I've been following the laws of physics lately, and thus, this blog has been getting the shaft in favor of sleeping, eating, and passing this forsaken rotation.
I haven't bothered writing about these rotations because I don't feel like boring everyone to tears with that babble, and besides which, being immersed in it as much as I am, it feels as though it is hard to write sensibly about it. I need some distance which is not really possible at the moment. I can say that it sometimes feels frustrating, sometimes feels triumphant, sometimes feels important, sometimes feels trivial, sometimes feels like medicine helps people, sometimes feels like medicine is in vain. I have worked with physicians that are admirable and some that are not so admirable. I have watched behaviors that I would like to emulate, and others I would rather avoid. I've been told that I should be a surgeon, and I've also been asked, "you're not interested in surgery, are you?"

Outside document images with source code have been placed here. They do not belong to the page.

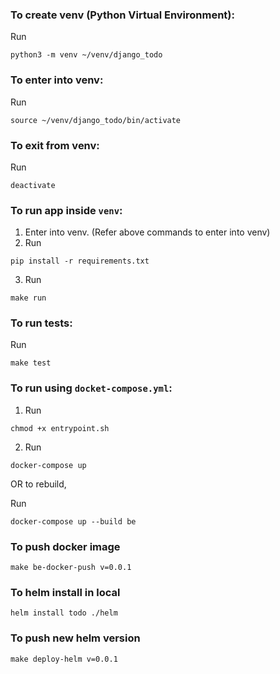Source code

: ### To create venv (Python Virtual Environment):
Run
```shell
python3 -m venv ~/venv/django_todo
```

### To enter into venv:
Run
```shell
source ~/venv/django_todo/bin/activate
```

### To exit from venv:
Run
```shell
deactivate
```

### To run app inside `venv`:
1. Enter into venv. (Refer above commands to enter into venv)
2. Run
```shell
pip install -r requirements.txt
```
3. Run
```shell
make run
```

### To run tests:
Run
```shell
make test
```

### To run using `docket-compose.yml`:
1. Run
```shell
chmod +x entrypoint.sh
```

2. Run
```shell
docker-compose up
```

OR to rebuild,

Run
```shell
docker-compose up --build be
```

### To push docker image

```shell
make be-docker-push v=0.0.1
```

### To helm install in local

```shell
helm install todo ./helm
```

### To push new helm version

```shell
make deploy-helm v=0.0.1
```
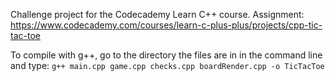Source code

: Challenge project for the Codecademy Learn C++ course.
Assignment: https://www.codecademy.com/courses/learn-c-plus-plus/projects/cpp-tic-tac-toe

To compile with g++, go to the directory the files are in in the command line and type:
```g++ main.cpp game.cpp checks.cpp boardRender.cpp -o TicTacToe```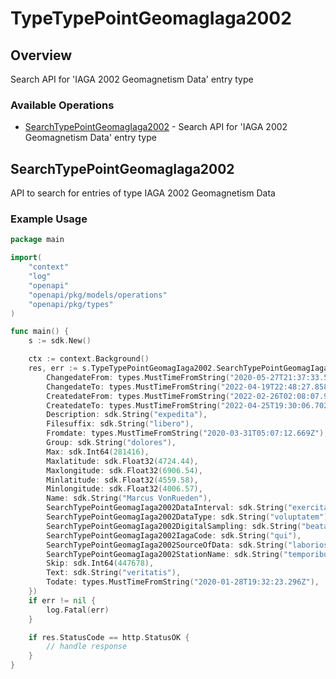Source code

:# TypeTypePointGeomagIaga2002

## Overview

Search API for 'IAGA 2002 Geomagnetism Data' entry type

### Available Operations

* [SearchTypePointGeomagIaga2002](#searchtypepointgeomagiaga2002) - Search API for 'IAGA 2002 Geomagnetism Data' entry type

## SearchTypePointGeomagIaga2002

API to search for entries of type IAGA 2002 Geomagnetism Data

### Example Usage

```go
package main

import(
	"context"
	"log"
	"openapi"
	"openapi/pkg/models/operations"
	"openapi/pkg/types"
)

func main() {
    s := sdk.New()

    ctx := context.Background()
    res, err := s.TypeTypePointGeomagIaga2002.SearchTypePointGeomagIaga2002(ctx, operations.SearchTypePointGeomagIaga2002Request{
        ChangedateFrom: types.MustTimeFromString("2020-05-27T21:37:33.522Z"),
        ChangedateTo: types.MustTimeFromString("2022-04-19T22:48:27.858Z"),
        CreatedateFrom: types.MustTimeFromString("2022-02-26T02:08:07.981Z"),
        CreatedateTo: types.MustTimeFromString("2022-04-25T19:30:06.702Z"),
        Description: sdk.String("expedita"),
        Filesuffix: sdk.String("libero"),
        Fromdate: types.MustTimeFromString("2020-03-31T05:07:12.669Z"),
        Group: sdk.String("dolores"),
        Max: sdk.Int64(281416),
        Maxlatitude: sdk.Float32(4724.44),
        Maxlongitude: sdk.Float32(6906.54),
        Minlatitude: sdk.Float32(4559.58),
        Minlongitude: sdk.Float32(4006.57),
        Name: sdk.String("Marcus VonRueden"),
        SearchTypePointGeomagIaga2002DataInterval: sdk.String("exercitationem"),
        SearchTypePointGeomagIaga2002DataType: sdk.String("voluptatem"),
        SearchTypePointGeomagIaga2002DigitalSampling: sdk.String("beatae"),
        SearchTypePointGeomagIaga2002IagaCode: sdk.String("qui"),
        SearchTypePointGeomagIaga2002SourceOfData: sdk.String("laboriosam"),
        SearchTypePointGeomagIaga2002StationName: sdk.String("temporibus"),
        Skip: sdk.Int64(447678),
        Text: sdk.String("veritatis"),
        Todate: types.MustTimeFromString("2020-01-28T19:32:23.296Z"),
    })
    if err != nil {
        log.Fatal(err)
    }

    if res.StatusCode == http.StatusOK {
        // handle response
    }
}
```
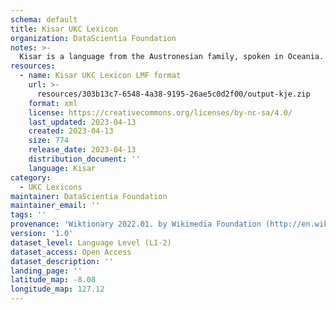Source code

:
 ```yaml
---
schema: default
title: Kisar UKC Lexicon
organization: DataScientia Foundation
notes: >-
  Kisar is a language from the Austronesian family, spoken in Oceania. The UKC Lexicon of Kisar is represented as a lexico-semantic network. It consists of words, word senses, synsets, as well as sense-level and synset-level relationships.
resources:
  - name: Kisar UKC Lexicon LMF format
    url: >-
      resources/303b13c7-6548-4a38-9195-26ae5c0d2f00/output-kje.zip
    format: xml
    license: https://creativecommons.org/licenses/by-nc-sa/4.0/
    last_updated: 2023-04-13
    created: 2023-04-13
    size: 774
    release_date: 2023-04-13
    distribution_document: ''
    language: Kisar
category:
  - UKC Lexicons
maintainer: DataScientia Foundation
maintainer_email: ''
tags: ''
provenance: 'Wiktionary 2022.01. by Wikimedia Foundation (http://en.wiktionary.org); Princeton WordNet 2.1 by Princeton University (https://wordnet.princeton.edu)'
version: '1.0'
dataset_level: Language Level (L1-2)
dataset_access: Open Access
dataset_description: ''
landing_page: ''
latitude_map: -8.08
longitude_map: 127.12
---
```

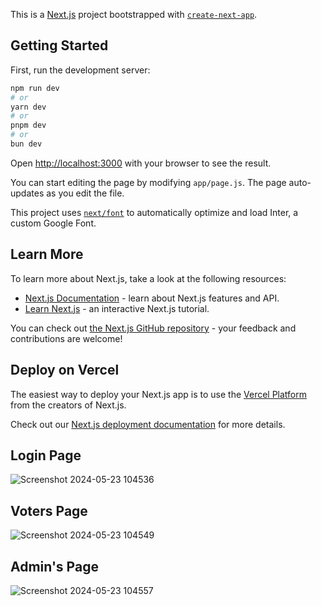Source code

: This is a [Next.js](https://nextjs.org/) project bootstrapped with [`create-next-app`](https://github.com/vercel/next.js/tree/canary/packages/create-next-app).

## Getting Started

First, run the development server:

```bash
npm run dev
# or
yarn dev
# or
pnpm dev
# or
bun dev
```

Open [http://localhost:3000](http://localhost:3000) with your browser to see the result.

You can start editing the page by modifying `app/page.js`. The page auto-updates as you edit the file.

This project uses [`next/font`](https://nextjs.org/docs/basic-features/font-optimization) to automatically optimize and load Inter, a custom Google Font.

## Learn More

To learn more about Next.js, take a look at the following resources:

- [Next.js Documentation](https://nextjs.org/docs) - learn about Next.js features and API.
- [Learn Next.js](https://nextjs.org/learn) - an interactive Next.js tutorial.

You can check out [the Next.js GitHub repository](https://github.com/vercel/next.js/) - your feedback and contributions are welcome!

## Deploy on Vercel

The easiest way to deploy your Next.js app is to use the [Vercel Platform](https://vercel.com/new?utm_medium=default-template&filter=next.js&utm_source=create-next-app&utm_campaign=create-next-app-readme) from the creators of Next.js.

Check out our [Next.js deployment documentation](https://nextjs.org/docs/deployment) for more details.
## Login Page
![Screenshot 2024-05-23 104536](https://github.com/Aashish-002/online_voting/assets/82630578/4ab69044-a8eb-4f8c-b42f-a405c95ea365)

## Voters Page
![Screenshot 2024-05-23 104549](https://github.com/Aashish-002/online_voting/assets/82630578/952b6824-2e59-4c84-82d6-7f7f53e2e50d)
## Admin's Page
![Screenshot 2024-05-23 104557](https://github.com/Aashish-002/online_voting/assets/82630578/26c1dbe3-a366-45ed-be75-fde76c2a1cbe)

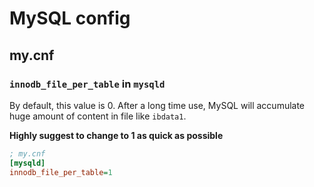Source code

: # MySQL config

## my.cnf

### `innodb_file_per_table` in `mysqld`

By default, this value is 0. After a long time use, MySQL will accumulate huge amount of content in file like `ibdata1`.

**Highly suggest to change to 1 as quick as possible**

```ini
; my.cnf
[mysqld]
innodb_file_per_table=1
```






































<fin>
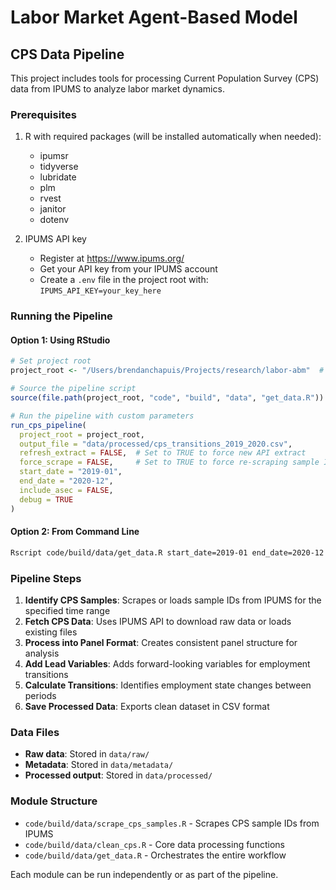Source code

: # Labor Market Agent-Based Model

## CPS Data Pipeline

This project includes tools for processing Current Population Survey (CPS) data from IPUMS to analyze labor market dynamics.

### Prerequisites

1. R with required packages (will be installed automatically when needed): 
   - ipumsr
   - tidyverse
   - lubridate
   - plm
   - rvest
   - janitor
   - dotenv

2. IPUMS API key
   - Register at https://www.ipums.org/
   - Get your API key from your IPUMS account
   - Create a `.env` file in the project root with: `IPUMS_API_KEY=your_key_here`

### Running the Pipeline

#### Option 1: Using RStudio

```r
# Set project root
project_root <- "/Users/brendanchapuis/Projects/research/labor-abm"  # Adjust as needed

# Source the pipeline script
source(file.path(project_root, "code", "build", "data", "get_data.R"))

# Run the pipeline with custom parameters
run_cps_pipeline(
  project_root = project_root,
  output_file = "data/processed/cps_transitions_2019_2020.csv",
  refresh_extract = FALSE,  # Set to TRUE to force new API extract
  force_scrape = FALSE,     # Set to TRUE to force re-scraping sample IDs
  start_date = "2019-01",
  end_date = "2020-12",
  include_asec = FALSE,
  debug = TRUE
)
```

#### Option 2: From Command Line

```bash
Rscript code/build/data/get_data.R start_date=2019-01 end_date=2020-12 debug=TRUE
```

### Pipeline Steps

1. **Identify CPS Samples**: Scrapes or loads sample IDs from IPUMS for the specified time range
2. **Fetch CPS Data**: Uses IPUMS API to download raw data or loads existing files
3. **Process into Panel Format**: Creates consistent panel structure for analysis
4. **Add Lead Variables**: Adds forward-looking variables for employment transitions
5. **Calculate Transitions**: Identifies employment state changes between periods
6. **Save Processed Data**: Exports clean dataset in CSV format

### Data Files

- **Raw data**: Stored in `data/raw/`
- **Metadata**: Stored in `data/metadata/`
- **Processed output**: Stored in `data/processed/`

### Module Structure

- `code/build/data/scrape_cps_samples.R` - Scrapes CPS sample IDs from IPUMS
- `code/build/data/clean_cps.R` - Core data processing functions
- `code/build/data/get_data.R` - Orchestrates the entire workflow

Each module can be run independently or as part of the pipeline.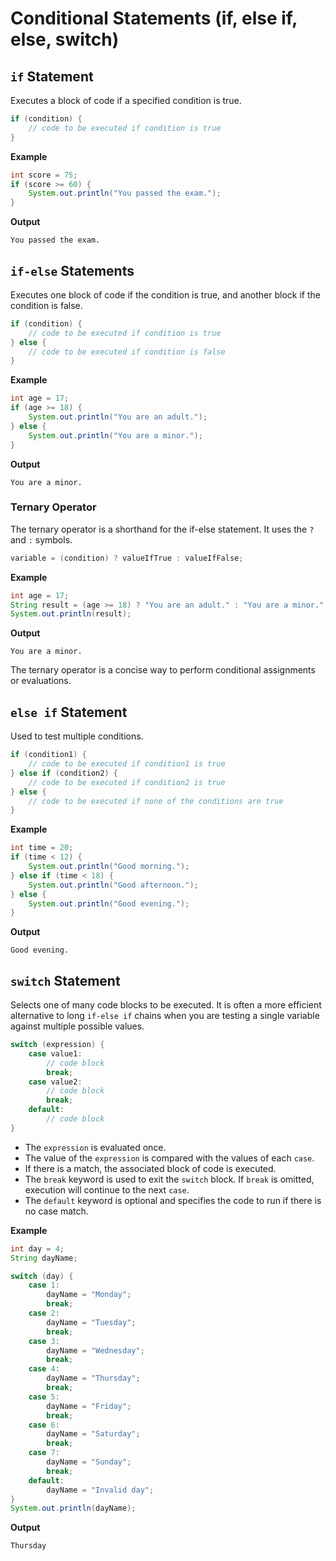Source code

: 
# Conditional Statements (if, else if, else, switch)

## `if` Statement

Executes a block of code if a specified condition is true.

```java
if (condition) {
    // code to be executed if condition is true
}
```

**Example**

```java
int score = 75;
if (score >= 60) {
    System.out.println("You passed the exam.");
}
```
**Output**
```
You passed the exam.
```

## `if-else` Statements

Executes one block of code if the condition is true, and another block if the condition is false.

```java
if (condition) {
    // code to be executed if condition is true
} else {
    // code to be executed if condition is false
}
```

**Example**
```java
int age = 17;
if (age >= 18) {
    System.out.println("You are an adult.");
} else {
    System.out.println("You are a minor.");
}
```
**Output**
```
You are a minor.
```

### Ternary Operator
The ternary operator is a shorthand for the if-else statement. It uses the `?` and `:` symbols.

```java
variable = (condition) ? valueIfTrue : valueIfFalse;
```
**Example**
```java
int age = 17;
String result = (age >= 18) ? "You are an adult." : "You are a minor.";
System.out.println(result);
```
**Output**
```
You are a minor.
```
The ternary operator is a concise way to perform conditional assignments or evaluations.

## `else if` Statement

Used to test multiple conditions.

```java
if (condition1) {
    // code to be executed if condition1 is true
} else if (condition2) {
    // code to be executed if condition2 is true
} else {
    // code to be executed if none of the conditions are true
}
```

**Example**

```java
int time = 20;
if (time < 12) {
    System.out.println("Good morning.");
} else if (time < 18) {
    System.out.println("Good afternoon.");
} else {
    System.out.println("Good evening.");
}
```
**Output**
```
Good evening.
```

## `switch` Statement

Selects one of many code blocks to be executed. It is often a more efficient alternative to long `if-else if` chains when you are testing a single variable against multiple possible values.

```java
switch (expression) {
    case value1:
        // code block
        break;
    case value2:
        // code block
        break;
    default:
        // code block
}
```

*   The `expression` is evaluated once.
*   The value of the `expression` is compared with the values of each `case`.
*   If there is a match, the associated block of code is executed.
*   The `break` keyword is used to exit the `switch` block. If `break` is omitted, execution will continue to the next `case`.
*   The `default` keyword is optional and specifies the code to run if there is no case match.

**Example**

```java
int day = 4;
String dayName;

switch (day) {
    case 1:
        dayName = "Monday";
        break;
    case 2:
        dayName = "Tuesday";
        break;
    case 3:
        dayName = "Wednesday";
        break;
    case 4:
        dayName = "Thursday";
        break;
    case 5:
        dayName = "Friday";
        break;
    case 6:
        dayName = "Saturday";
        break;
    case 7:
        dayName = "Sunday";
        break;
    default:
        dayName = "Invalid day";
}
System.out.println(dayName);
```
**Output**
```
Thursday
```


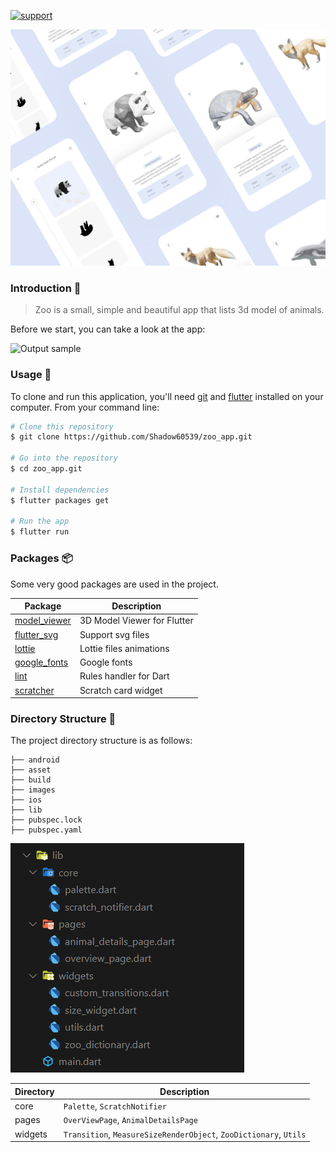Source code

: 
[![support](https://img.shields.io/badge/plateform-flutter%7Candroid%20studio-9cf?style=for-the-badge&logo=appveyor)](https://github.com/Shadow60539/zoo_app)

![lib](images/poster.png)



### Introduction 🐼

> Zoo
is a small, simple and beautiful app that lists 3d model of animals.

Before we start, you can take a look at the app:

![Output sample](images/demo.gif)




### Usage 🎨

To clone and run this application, you'll need [git](https://git-scm.com) and [flutter](https://flutter.dev/docs/get-started/install) installed on your computer. From your command line:

```bash
# Clone this repository
$ git clone https://github.com/Shadow60539/zoo_app.git

# Go into the repository
$ cd zoo_app.git

# Install dependencies
$ flutter packages get

# Run the app
$ flutter run
```


### Packages 📦


Some very good packages are used in the project.



Package | Description
---|---
[model_viewer](https://pub.flutter-io.cn/packages/model_viewer) | 3D Model Viewer for Flutter
[flutter_svg](https://pub.flutter-io.cn/packages/flutter_svg) | Support svg files
[lottie](https://pub.flutter-io.cn/packages/lottie) | Lottie files animations
[google_fonts](https://pub.flutter-io.cn/packages/google_fonts) | Google fonts 
[lint](https://pub.flutter-io.cn/packages/lint) | Rules handler for Dart
[scratcher](https://pub.flutter-io.cn/packages/scratcher) | Scratch card widget

### Directory Structure 🏢

The project directory structure is as follows:

```
├── android
├── asset
├── build
├── images
├── ios
├── lib
├── pubspec.lock
├── pubspec.yaml

```

![lib](images/lib.png)



Directory | Description
---|---
core | `Palette`, `ScratchNotifier`
pages | `OverViewPage`, `AnimalDetailsPage`
widgets | `Transition`, `MeasureSizeRenderObject`, `ZooDictionary`, `Utils`
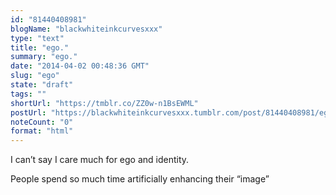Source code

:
 ```yaml
---
id: "81440408981"
blogName: "blackwhiteinkcurvesxxx"
type: "text"
title: "ego."
summary: "ego."
date: "2014-04-02 00:48:36 GMT"
slug: "ego"
state: "draft"
tags: ""
shortUrl: "https://tmblr.co/ZZ0w-n1BsEWML"
postUrl: "https://blackwhiteinkcurvesxxx.tumblr.com/post/81440408981/ego"
noteCount: "0"
format: "html"
---
```


I can’t say I care much for ego and identity. 

People spend so much time artificially enhancing their “image”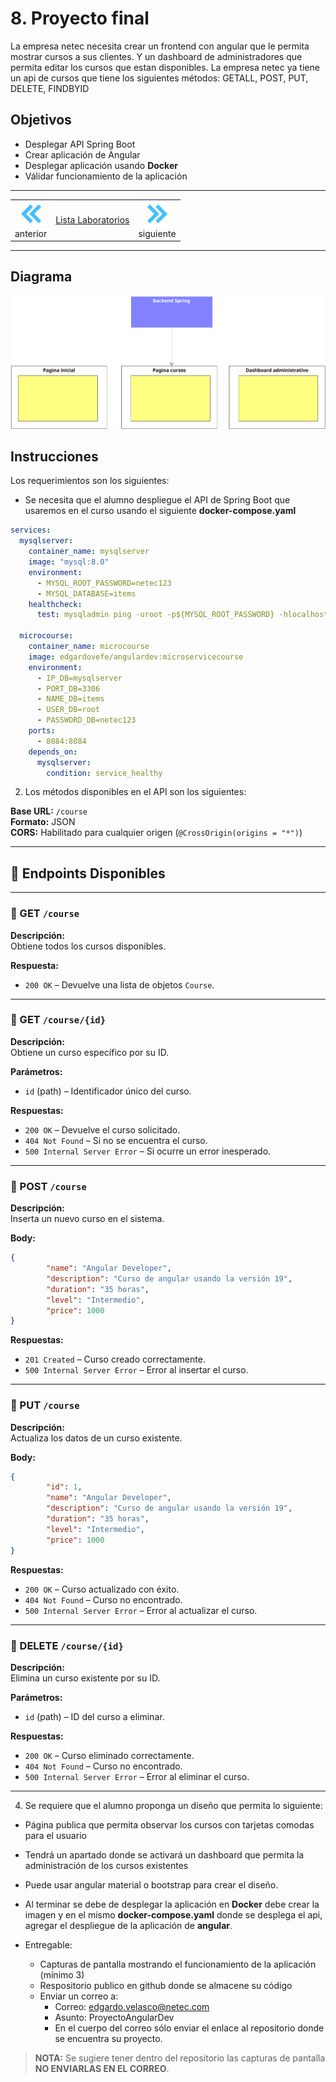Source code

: # 8. Proyecto final
La empresa netec necesita crear un frontend con angular que le permita mostrar cursos a sus clientes. Y un dashboard de administradores que permita editar los cursos que estan disponibles.
La empresa netec ya tiene un api de cursos que tiene los siguientes métodos: GETALL, POST, PUT, DELETE, FINDBYID



## Objetivos
- Desplegar API Spring Boot
- Crear aplicación de Angular 
- Desplegar aplicación usando **Docker**
- Válidar funcionamiento de la aplicación

---

<div style="width: 400px;">
        <table width="50%">
            <tr>
                <td style="text-align: center;">
                    <a href="../Capitulo7/"><img src="../images/anterior.png" width="40px"></a>
                    <br>anterior
                </td>
                <td style="text-align: center;">
                   <a href="../README.md">Lista Laboratorios</a>
                </td>
<td style="text-align: center;">
                    <a href="../Capitulo9/"><img src="../images/siguiente.png" width="40px"></a>
                    <br>siguiente
                </td>
            </tr>
        </table>
</div>


---


## Diagrama

![diagrama](../images/8/diagrama.png)



## Instrucciones

Los requerimientos son los siguientes: 

- Se necesita que el alumno despliegue el API de Spring Boot que usaremos en el curso usando el siguiente **docker-compose.yaml**

```yaml
services:
  mysqlserver:
    container_name: mysqlserver
    image: "mysql:8.0"
    environment:
      - MYSQL_ROOT_PASSWORD=netec123
      - MYSQL_DATABASE=items
    healthcheck:
      test: mysqladmin ping -uroot -p${MYSQL_ROOT_PASSWORD} -hlocalhost
  
  microcourse:
    container_name: microcourse
    image: edgardovefe/angulardev:microservicecourse
    environment:
      - IP_DB=mysqlserver
      - PORT_DB=3306
      - NAME_DB=items
      - USER_DB=root
      - PASSWORD_DB=netec123
    ports:
      - 8084:8084
    depends_on:
      mysqlserver:
        condition: service_healthy
```

2. Los métodos disponibles en el API son los siguientes: 

**Base URL:** `/course`  
**Formato:** JSON  
**CORS:** Habilitado para cualquier origen (`@CrossOrigin(origins = "*")`)

---

## 📌 Endpoints Disponibles

---

### 🔹 GET `/course`

**Descripción:**  
Obtiene todos los cursos disponibles.

**Respuesta:**
- `200 OK` – Devuelve una lista de objetos `Course`.

---

### 🔹 GET `/course/{id}`

**Descripción:**  
Obtiene un curso específico por su ID.

**Parámetros:**
- `id` (path) – Identificador único del curso.

**Respuestas:**
- `200 OK` – Devuelve el curso solicitado.
- `404 Not Found` – Si no se encuentra el curso.
- `500 Internal Server Error` – Si ocurre un error inesperado.

---

### 🔹 POST `/course`

**Descripción:**  
Inserta un nuevo curso en el sistema.

**Body:**
```json
{
		"name": "Angular Developer",
		"description": "Curso de angular usando la versión 19",
		"duration": "35 horas",
		"level": "Intermedio",
		"price": 1000
}
```

**Respuestas:**
- `201 Created` – Curso creado correctamente.
- `500 Internal Server Error` – Error al insertar el curso.

---

### 🔹 PUT `/course`

**Descripción:**  
Actualiza los datos de un curso existente.

**Body:**
```json
{
		"id": 1,
		"name": "Angular Developer",
		"description": "Curso de angular usando la versión 19",
		"duration": "35 horas",
		"level": "Intermedio",
		"price": 1000
}
```

**Respuestas:**
- `200 OK` – Curso actualizado con éxito.
- `404 Not Found` – Curso no encontrado.
- `500 Internal Server Error` – Error al actualizar el curso.

---

### 🔹 DELETE `/course/{id}`

**Descripción:**  
Elimina un curso existente por su ID.

**Parámetros:**
- `id` (path) – ID del curso a eliminar.

**Respuestas:**
- `200 OK` – Curso eliminado correctamente.
- `404 Not Found` – Curso no encontrado.
- `500 Internal Server Error` – Error al eliminar el curso.
---


4. Se requiere que el alumno proponga un diseño que permita lo siguiente: 

- Página publica que permita observar los cursos con tarjetas comodas para el usuario 

- Tendrá un apartado donde se activará un dashboard que permita la administración de los cursos  existentes

- Puede usar angular material o bootstrap para crear el diseño. 

- Al terminar se debe de desplegar la aplicación en **Docker** debe crear la imagen y en el mismo **docker-compose.yaml** donde se desplega el api, agregar el despliegue de la aplicación de **angular**. 

- Entregable:
  - Capturas de pantalla mostrando el funcionamiento de la aplicación (mínimo 3)
  - Respositorio publico en github donde se almacene su código
  - Enviar un correo a:
    - Correo: edgardo.velasco@netec.com
    - Asunto: ProyectoAngularDev
    - En el cuerpo del correo sólo enviar el enlace al repositorio donde se encuentra su proyecto.

> **NOTA:** Se sugiere tener dentro del repositorio las capturas de pantalla **NO ENVIARLAS EN EL CORREO**.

For the record, no, I am not interested in surgery, not even vaguely. This rotation has been great, though, in that it has made me properly respect surgeons and confirm that it's work best left to others. And it's just an interesting unfolding of life or lives before your eyes. People minding their own business when they were hit by a car and are now stuck in a hospital bed for months with fractures and complications. Gunshots and stab wounds, alcohol and methamphetamine, the suicidal and the demented. There aren't that many opportunities in life to see that sort of cross-section of the world.
The only thing that's truly felt like torture is having to interact with some of my more difficult classmates, who have started to exhibit that classic medical school attribute that I like to call "I will stab you with a shiv first chance I get if I can do so while improving everyone's opinion of me." It is the innate characteristic that makes my stomach turn about students. It's not across-the-board, but all it takes is one student like that to really annoy.
But even that has been an opportunity. Such clowns will never go away in life. There is no one field populated by well-intentioned sweethearts. The key is not to let the a-holes get to you. I've been able to manage by refusing to rise to the bait, and also by recognizing that it's not worth it to me to engage in that fight.
That's the thing about being a middle-distance runner. You have to decide which race you wish to run, which mark you want to meet. I used to think, when I was younger, that you had to push yourself until you were the best, better than everyone else. But that was a long time ago, and I've seen how that kind of drive comes at a cost. I am starting to think I will be okay without losing who I am. That seems the thing most worth fighting for.